(Records from a data source)
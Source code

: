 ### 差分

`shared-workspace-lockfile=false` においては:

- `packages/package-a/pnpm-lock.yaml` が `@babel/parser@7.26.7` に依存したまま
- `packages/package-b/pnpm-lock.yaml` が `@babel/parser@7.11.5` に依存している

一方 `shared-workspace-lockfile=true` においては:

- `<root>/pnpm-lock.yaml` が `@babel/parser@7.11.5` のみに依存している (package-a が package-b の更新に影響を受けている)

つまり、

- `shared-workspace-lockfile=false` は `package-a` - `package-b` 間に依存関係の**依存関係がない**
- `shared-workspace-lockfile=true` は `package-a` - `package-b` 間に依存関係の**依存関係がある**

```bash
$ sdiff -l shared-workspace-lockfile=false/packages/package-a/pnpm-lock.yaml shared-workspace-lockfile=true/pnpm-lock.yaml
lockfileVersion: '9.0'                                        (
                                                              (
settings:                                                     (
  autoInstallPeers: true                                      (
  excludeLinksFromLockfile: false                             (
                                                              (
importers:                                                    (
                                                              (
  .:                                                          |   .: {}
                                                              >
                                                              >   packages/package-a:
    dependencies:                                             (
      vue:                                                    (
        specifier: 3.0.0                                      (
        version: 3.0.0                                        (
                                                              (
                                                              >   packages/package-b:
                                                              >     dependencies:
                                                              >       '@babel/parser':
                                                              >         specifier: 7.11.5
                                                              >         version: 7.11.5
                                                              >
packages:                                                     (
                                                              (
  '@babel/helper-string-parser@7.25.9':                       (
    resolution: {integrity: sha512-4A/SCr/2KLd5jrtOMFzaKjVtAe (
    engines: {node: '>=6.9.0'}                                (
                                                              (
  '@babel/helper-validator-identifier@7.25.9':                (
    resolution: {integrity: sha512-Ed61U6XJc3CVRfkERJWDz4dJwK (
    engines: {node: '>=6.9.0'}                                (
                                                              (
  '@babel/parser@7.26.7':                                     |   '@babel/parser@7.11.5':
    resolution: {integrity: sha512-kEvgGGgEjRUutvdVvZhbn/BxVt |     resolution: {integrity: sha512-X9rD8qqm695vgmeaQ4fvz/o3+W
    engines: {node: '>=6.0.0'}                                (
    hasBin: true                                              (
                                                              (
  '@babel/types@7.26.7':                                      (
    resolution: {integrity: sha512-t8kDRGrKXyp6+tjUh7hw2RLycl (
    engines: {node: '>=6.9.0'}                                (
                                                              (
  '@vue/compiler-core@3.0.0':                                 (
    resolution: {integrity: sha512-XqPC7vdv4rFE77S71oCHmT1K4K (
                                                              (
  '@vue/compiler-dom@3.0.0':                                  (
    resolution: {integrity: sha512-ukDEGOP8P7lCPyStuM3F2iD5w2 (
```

● **WORK REQUEST**
Without changing a single character, write out all of the entries.

● **TASK SOLUTION**
Source code

: ### 差分

`shared-workspace-lockfile=false` においては:

- `packages/package-a/pnpm-lock.yaml` が `@babel/parser@7.26.7` に依存したまま
- `packages/package-b/pnpm-lock.yaml` が `@babel/parser@7.11.5` に依存している

一方 `shared-workspace-lockfile=true` においては:

- `<root>/pnpm-lock.yaml` が `@babel/parser@7.11.5` のみに依存している (package-a が package-b の更新に影響を受けている)

つまり、

- `shared-workspace-lockfile=false` は `package-a` - `package-b` 間に依存関係の**依存関係がない**
- `shared-workspace-lockfile=true` は `package-a` - `package-b` 間に依存関係の**依存関係がある**

```bash
$ sdiff -l shared-workspace-lockfile=false/packages/package-a/pnpm-lock.yaml shared-workspace-lockfile=true/pnpm-lock.yaml
lockfileVersion: '9.0'                                        (
                                                              (
settings:                                                     (
  autoInstallPeers: true                                      (
  excludeLinksFromLockfile: false                             (
                                                              (
importers:                                                    (
                                                              (
  .:                                                          |   .: {}
                                                              >
                                                              >   packages/package-a:
    dependencies:                                             (
      vue:                                                    (
        specifier: 3.0.0                                      (
        version: 3.0.0                                        (
                                                              (
                                                              >   packages/package-b:
                                                              >     dependencies:
                                                              >       '@babel/parser':
                                                              >         specifier: 7.11.5
                                                              >         version: 7.11.5
                                                              >
packages:                                                     (
                                                              (
  '@babel/helper-string-parser@7.25.9':                       (
    resolution: {integrity: sha512-4A/SCr/2KLd5jrtOMFzaKjVtAe (
    engines: {node: '>=6.9.0'}                                (
                                                              (
  '@babel/helper-validator-identifier@7.25.9':                (
    resolution: {integrity: sha512-Ed61U6XJc3CVRfkERJWDz4dJwK (
    engines: {node: '>=6.9.0'}                                (
                                                              (
  '@babel/parser@7.26.7':                                     |   '@babel/parser@7.11.5':
    resolution: {integrity: sha512-kEvgGGgEjRUutvdVvZhbn/BxVt |     resolution: {integrity: sha512-X9rD8qqm695vgmeaQ4fvz/o3+W
    engines: {node: '>=6.0.0'}                                (
    hasBin: true                                              (
                                                              (
  '@babel/types@7.26.7':                                      (
    resolution: {integrity: sha512-t8kDRGrKXyp6+tjUh7hw2RLycl (
    engines: {node: '>=6.9.0'}                                (
                                                              (
  '@vue/compiler-core@3.0.0':                                 (
    resolution: {integrity: sha512-XqPC7vdv4rFE77S71oCHmT1K4K (
                                                              (
  '@vue/compiler-dom@3.0.0':                                  (
    resolution: {integrity: sha512-ukDEGOP8P7lCPyStuM3F2iD5w2 (
```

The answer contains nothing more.